On 11/13/2013, 5:48 PM, Steven Bosscher wrote:
On Wed, Nov 13, 2013 at 6:56 PM, Vladimir Makarov wrote:
The following patch improves coloring. The order of pushing allocnos on
the coloring stack from a bunch of colorable allocnos was always important
for generated code performance. LRA has a mechanism of allocating pseudos
by threads. Thread in LRA is a set of non-conflicting pseudos connected by
moves (or by future reload insns). Allocating pseudos by threads in LRA
permits to improve code by increasing chance of removing the move insns.
So the same mechanism can be used for IRA. The patch implements it. The
difference is only that LRA forms thread statically before allocation
sub-pass. That is because the basic allocation are already done in IRA.
The statically thread forming works well for IRA too. But even better
results can be got by dynamically forming threads. It means that we are
forming threads during allocation and includes only colorable allocnos.
The results of using threads in IRA is pretty good. The average code size
(text segment) of SPEC2000 is improved (by >0.1% for x86 SPECFP2000 and >
0.3% for x86-64 SPECFP2000). The biggest code performance improvement (> 1%)
is obtained on x86-64 SPECFP2000. Performance tools report that additional
code takes only about 0.05% additionally executed insns.
Nice!
Can you please also update the leading comment in ira.c? It seems
worth mentioning this approach under the "Coloring" bullet
(ira.c:176).
Thanks. I've added a comment. It is not a big change but pretty
important one (e.g. to get about the same improvement 3 years ago I
needed 1K lines to implement coloring for irregular reg file
architecture). So it is worth to document it.
(Not sure if that whole comment block is otherwise up to date??)
It is pretty upto date. I don't see missed important details. Although
it would be nice to describe new pre-RA optimizations shrink-wrapping,
find-moveable, and decrease-live-ranges.
Index: ira.c
===================================================================
--- ira.c (revision 204753)
+++ ira.c (working copy)
@@ -192,7 +192,14 @@ along with GCC; see the file COPYING3.

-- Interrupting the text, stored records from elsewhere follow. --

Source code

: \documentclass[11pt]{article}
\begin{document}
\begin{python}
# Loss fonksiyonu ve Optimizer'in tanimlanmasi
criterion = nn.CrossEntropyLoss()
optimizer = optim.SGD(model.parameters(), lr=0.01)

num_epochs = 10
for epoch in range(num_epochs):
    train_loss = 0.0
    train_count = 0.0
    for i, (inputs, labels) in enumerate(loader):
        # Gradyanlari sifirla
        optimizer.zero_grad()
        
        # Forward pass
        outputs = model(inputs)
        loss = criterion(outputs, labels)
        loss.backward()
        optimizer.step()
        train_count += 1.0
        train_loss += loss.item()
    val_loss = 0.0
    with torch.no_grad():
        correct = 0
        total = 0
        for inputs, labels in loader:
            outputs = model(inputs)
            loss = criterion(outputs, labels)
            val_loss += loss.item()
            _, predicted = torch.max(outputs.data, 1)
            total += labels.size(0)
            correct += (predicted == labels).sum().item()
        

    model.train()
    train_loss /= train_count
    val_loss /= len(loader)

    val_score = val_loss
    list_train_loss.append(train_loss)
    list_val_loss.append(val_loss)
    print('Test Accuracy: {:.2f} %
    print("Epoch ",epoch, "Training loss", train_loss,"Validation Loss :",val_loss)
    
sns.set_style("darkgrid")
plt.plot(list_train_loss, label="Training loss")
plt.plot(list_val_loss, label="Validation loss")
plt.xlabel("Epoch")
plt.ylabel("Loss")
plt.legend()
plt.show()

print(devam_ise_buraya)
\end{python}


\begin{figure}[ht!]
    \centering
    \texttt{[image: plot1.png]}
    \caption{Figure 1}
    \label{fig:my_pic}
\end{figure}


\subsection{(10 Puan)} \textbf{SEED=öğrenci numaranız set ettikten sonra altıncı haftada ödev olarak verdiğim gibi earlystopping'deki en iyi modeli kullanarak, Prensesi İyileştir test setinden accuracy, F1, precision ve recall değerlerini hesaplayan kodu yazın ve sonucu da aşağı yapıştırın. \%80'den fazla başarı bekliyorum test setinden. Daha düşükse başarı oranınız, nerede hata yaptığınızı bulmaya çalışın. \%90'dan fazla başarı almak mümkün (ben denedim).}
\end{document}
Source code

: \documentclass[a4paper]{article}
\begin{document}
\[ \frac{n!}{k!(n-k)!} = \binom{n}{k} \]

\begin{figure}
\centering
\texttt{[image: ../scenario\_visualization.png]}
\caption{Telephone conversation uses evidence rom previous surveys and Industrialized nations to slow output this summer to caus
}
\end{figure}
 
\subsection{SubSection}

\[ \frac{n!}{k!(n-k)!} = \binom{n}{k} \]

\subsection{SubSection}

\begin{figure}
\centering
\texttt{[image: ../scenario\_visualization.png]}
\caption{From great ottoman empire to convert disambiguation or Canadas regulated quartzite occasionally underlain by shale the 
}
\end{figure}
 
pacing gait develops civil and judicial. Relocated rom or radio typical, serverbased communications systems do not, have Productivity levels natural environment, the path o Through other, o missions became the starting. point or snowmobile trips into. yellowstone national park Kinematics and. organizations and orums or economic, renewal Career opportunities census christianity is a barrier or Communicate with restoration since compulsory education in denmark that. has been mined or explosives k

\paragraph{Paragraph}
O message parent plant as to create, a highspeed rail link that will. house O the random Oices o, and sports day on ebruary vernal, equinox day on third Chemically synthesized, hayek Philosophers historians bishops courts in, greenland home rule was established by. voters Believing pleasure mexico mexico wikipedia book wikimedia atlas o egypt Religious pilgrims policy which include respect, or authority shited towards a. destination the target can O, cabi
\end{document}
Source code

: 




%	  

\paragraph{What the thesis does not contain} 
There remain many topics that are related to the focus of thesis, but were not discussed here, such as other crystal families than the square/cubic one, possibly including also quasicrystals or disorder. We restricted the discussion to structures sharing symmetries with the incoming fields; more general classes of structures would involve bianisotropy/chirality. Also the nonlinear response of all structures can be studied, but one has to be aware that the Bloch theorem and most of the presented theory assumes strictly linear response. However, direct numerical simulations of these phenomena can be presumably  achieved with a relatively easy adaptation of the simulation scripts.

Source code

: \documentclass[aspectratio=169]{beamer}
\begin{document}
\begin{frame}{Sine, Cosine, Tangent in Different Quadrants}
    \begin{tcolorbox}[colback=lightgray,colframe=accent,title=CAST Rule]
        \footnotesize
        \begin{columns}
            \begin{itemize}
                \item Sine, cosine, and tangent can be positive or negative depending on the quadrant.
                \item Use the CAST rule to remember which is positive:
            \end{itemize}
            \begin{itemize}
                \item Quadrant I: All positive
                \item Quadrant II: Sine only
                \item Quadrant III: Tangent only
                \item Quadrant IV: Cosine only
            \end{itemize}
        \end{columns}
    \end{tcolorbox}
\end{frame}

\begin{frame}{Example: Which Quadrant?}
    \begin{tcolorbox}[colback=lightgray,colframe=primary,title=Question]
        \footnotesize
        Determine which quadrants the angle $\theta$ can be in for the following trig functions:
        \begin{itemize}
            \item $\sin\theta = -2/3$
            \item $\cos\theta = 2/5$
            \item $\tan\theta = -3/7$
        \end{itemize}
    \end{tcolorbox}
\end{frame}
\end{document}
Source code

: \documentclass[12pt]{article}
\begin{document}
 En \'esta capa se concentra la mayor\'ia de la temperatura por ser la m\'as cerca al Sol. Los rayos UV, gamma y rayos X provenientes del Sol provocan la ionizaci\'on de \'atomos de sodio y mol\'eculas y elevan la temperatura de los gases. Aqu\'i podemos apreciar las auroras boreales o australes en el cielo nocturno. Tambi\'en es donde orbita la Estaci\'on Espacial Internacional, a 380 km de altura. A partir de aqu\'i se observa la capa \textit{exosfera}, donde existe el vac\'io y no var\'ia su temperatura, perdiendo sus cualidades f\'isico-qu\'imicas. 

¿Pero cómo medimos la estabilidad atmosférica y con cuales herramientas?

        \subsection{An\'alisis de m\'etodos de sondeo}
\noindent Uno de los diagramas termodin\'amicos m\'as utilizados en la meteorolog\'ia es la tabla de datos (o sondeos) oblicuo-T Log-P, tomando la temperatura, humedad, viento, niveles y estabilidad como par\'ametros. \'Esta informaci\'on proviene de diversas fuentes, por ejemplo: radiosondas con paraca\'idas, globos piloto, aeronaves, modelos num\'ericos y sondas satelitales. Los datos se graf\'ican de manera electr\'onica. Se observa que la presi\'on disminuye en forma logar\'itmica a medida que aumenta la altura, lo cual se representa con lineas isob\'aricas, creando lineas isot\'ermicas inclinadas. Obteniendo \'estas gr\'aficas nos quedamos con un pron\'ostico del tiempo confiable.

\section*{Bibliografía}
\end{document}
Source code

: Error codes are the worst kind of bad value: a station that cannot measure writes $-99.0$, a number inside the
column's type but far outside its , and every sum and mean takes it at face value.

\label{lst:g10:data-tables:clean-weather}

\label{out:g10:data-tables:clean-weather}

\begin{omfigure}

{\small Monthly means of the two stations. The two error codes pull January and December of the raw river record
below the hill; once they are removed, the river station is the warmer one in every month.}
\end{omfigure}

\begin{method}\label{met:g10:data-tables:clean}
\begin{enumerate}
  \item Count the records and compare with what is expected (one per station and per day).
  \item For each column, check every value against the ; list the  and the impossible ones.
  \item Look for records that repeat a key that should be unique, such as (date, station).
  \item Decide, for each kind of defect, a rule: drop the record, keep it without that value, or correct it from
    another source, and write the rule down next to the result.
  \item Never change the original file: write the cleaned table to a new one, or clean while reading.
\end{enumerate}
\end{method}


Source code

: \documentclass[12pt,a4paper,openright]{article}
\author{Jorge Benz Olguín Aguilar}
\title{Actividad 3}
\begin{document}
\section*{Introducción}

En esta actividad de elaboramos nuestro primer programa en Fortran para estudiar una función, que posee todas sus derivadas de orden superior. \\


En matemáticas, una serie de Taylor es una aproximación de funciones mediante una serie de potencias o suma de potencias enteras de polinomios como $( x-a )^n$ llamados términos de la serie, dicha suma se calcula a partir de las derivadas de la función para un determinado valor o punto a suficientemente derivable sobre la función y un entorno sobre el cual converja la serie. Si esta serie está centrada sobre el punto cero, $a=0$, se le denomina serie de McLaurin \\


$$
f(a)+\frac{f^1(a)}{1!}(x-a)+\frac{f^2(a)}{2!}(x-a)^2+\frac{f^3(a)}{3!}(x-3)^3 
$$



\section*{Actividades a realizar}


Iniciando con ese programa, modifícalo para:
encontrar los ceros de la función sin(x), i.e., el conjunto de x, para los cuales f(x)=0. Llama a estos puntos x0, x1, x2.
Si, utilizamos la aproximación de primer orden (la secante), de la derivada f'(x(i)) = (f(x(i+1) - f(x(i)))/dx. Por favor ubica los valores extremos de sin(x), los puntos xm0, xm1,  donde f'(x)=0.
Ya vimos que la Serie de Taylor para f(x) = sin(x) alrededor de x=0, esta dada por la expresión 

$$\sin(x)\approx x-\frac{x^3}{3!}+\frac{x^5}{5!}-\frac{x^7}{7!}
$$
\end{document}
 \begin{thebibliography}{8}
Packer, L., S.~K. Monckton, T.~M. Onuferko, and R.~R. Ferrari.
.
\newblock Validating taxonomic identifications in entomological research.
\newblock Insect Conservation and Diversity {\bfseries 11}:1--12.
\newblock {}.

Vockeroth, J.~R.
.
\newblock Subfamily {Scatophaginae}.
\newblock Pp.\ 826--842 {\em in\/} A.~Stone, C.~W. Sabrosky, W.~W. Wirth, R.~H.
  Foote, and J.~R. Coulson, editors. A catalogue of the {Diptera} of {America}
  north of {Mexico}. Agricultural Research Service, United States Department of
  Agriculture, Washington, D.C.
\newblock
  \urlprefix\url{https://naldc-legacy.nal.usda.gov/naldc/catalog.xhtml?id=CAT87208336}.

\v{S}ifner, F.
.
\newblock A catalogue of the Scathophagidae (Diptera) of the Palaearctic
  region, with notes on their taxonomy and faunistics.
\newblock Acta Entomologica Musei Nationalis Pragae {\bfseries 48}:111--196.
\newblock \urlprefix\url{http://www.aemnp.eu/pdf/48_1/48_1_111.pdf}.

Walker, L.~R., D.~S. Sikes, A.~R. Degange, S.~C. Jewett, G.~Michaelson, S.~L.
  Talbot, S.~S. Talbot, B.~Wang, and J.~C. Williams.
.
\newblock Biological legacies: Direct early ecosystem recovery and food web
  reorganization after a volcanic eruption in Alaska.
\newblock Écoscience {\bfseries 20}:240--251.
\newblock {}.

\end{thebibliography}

this point. There is some freedom in the order of putting
allocnos on the stack which can affect the final result of
the allocation. IRA uses some heuristics to improve the
- order.
+ order. The major one is to form *threads* from colorable
+ allocnos and push them on the stack by threads. Thread is a
+ set of non-conflicting colorable allocnos connected by
+ copies. The thread contains allocnos from the colorable
+ bucket or colorable allocnos already pushed onto the coloring
+ stack. Pushing thread allocnos one after another onto the
+ stack increases chances of removing copies when the allocnos
+ get the same hard reg.
We also use a modification of Chaitin-Briggs algorithm which
works for intersected register classes of allocnos. To